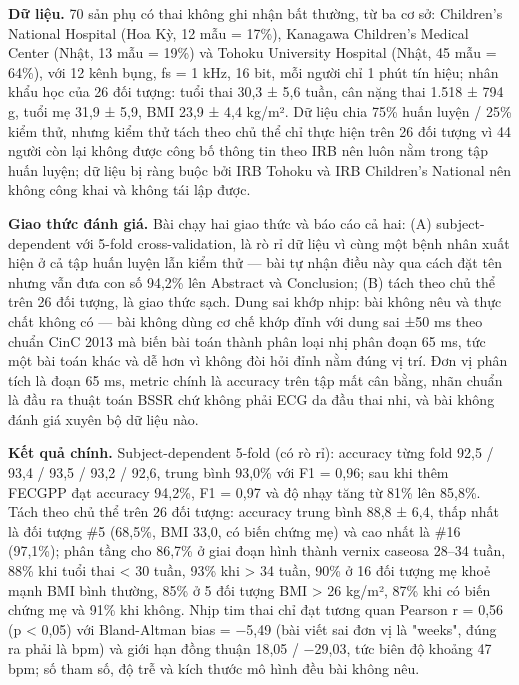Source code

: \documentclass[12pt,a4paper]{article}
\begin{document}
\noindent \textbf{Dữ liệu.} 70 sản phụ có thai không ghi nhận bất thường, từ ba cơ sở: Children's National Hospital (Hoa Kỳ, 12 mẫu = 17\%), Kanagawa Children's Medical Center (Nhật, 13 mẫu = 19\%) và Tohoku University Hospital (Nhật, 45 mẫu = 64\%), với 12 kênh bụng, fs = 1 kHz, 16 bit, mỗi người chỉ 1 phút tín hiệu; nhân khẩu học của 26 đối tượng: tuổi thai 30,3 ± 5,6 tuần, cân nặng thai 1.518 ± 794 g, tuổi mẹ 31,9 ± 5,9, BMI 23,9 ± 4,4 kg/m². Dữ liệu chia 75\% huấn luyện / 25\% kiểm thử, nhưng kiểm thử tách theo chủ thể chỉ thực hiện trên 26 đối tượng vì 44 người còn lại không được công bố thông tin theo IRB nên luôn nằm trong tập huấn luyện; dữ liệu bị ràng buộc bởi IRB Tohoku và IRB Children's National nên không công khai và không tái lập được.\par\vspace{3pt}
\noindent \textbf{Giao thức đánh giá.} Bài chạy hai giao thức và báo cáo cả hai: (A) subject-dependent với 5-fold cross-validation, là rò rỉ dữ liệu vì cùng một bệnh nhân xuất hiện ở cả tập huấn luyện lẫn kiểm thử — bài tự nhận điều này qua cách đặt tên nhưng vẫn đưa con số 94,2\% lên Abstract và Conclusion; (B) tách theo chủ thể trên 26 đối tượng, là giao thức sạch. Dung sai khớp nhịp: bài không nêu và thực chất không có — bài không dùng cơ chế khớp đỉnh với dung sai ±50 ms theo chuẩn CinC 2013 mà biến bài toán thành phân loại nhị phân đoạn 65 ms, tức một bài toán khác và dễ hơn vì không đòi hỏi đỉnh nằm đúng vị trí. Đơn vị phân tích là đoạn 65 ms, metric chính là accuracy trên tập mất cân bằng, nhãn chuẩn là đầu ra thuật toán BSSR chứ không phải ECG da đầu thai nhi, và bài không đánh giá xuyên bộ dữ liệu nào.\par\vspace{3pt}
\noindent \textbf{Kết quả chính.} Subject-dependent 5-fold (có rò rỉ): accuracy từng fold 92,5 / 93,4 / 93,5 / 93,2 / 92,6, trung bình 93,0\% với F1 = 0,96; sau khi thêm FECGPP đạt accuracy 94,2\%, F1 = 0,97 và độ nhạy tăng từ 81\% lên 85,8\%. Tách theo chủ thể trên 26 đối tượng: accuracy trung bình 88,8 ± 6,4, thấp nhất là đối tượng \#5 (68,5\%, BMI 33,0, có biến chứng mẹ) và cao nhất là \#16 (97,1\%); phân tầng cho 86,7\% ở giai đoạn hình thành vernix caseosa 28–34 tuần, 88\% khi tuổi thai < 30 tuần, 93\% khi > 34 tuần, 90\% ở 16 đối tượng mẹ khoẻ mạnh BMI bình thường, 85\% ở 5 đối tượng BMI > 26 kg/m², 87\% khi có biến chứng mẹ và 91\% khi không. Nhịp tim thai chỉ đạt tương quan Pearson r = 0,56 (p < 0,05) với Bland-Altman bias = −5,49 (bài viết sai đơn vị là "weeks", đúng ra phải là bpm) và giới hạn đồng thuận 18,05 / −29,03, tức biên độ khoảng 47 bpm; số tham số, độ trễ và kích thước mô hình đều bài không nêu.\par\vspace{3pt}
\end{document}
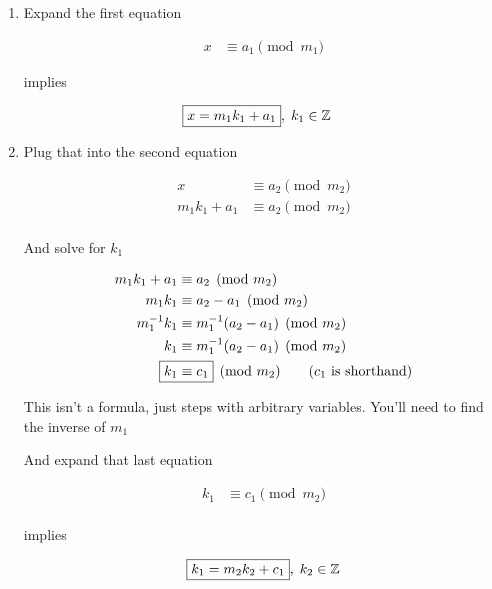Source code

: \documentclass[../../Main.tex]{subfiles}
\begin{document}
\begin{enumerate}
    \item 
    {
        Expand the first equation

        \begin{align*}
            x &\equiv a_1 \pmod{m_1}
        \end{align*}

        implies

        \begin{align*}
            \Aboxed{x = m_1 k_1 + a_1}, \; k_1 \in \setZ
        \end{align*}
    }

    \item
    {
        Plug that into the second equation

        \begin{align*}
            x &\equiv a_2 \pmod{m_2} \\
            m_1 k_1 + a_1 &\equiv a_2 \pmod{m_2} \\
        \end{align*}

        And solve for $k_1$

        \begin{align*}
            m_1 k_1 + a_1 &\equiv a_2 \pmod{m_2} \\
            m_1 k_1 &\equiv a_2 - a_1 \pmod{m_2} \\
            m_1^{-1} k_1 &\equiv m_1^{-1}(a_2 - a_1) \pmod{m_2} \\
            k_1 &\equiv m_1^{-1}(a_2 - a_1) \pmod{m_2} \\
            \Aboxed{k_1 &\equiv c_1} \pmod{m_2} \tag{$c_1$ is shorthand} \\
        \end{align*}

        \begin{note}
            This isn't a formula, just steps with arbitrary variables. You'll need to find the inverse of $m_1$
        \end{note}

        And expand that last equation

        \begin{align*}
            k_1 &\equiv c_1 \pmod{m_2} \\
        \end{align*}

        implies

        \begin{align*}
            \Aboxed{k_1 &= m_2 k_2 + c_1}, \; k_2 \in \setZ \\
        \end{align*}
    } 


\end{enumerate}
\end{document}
=======
* Try it *
Find the line with "And expand that last equation" in the listing. Reproduce it and all the lines after it, exactly, through the last line.

* Solution to the problem *
        And expand that last equation

        \begin{align*}
            k_1 &\equiv c_1 \pmod{m_2} \\
        \end{align*}

        implies

        \begin{align*}
            \Aboxed{k_1 &= m_2 k_2 + c_1}, \; k_2 \in \setZ \\
        \end{align*}
    } 


\end{enumerate}
\end{document}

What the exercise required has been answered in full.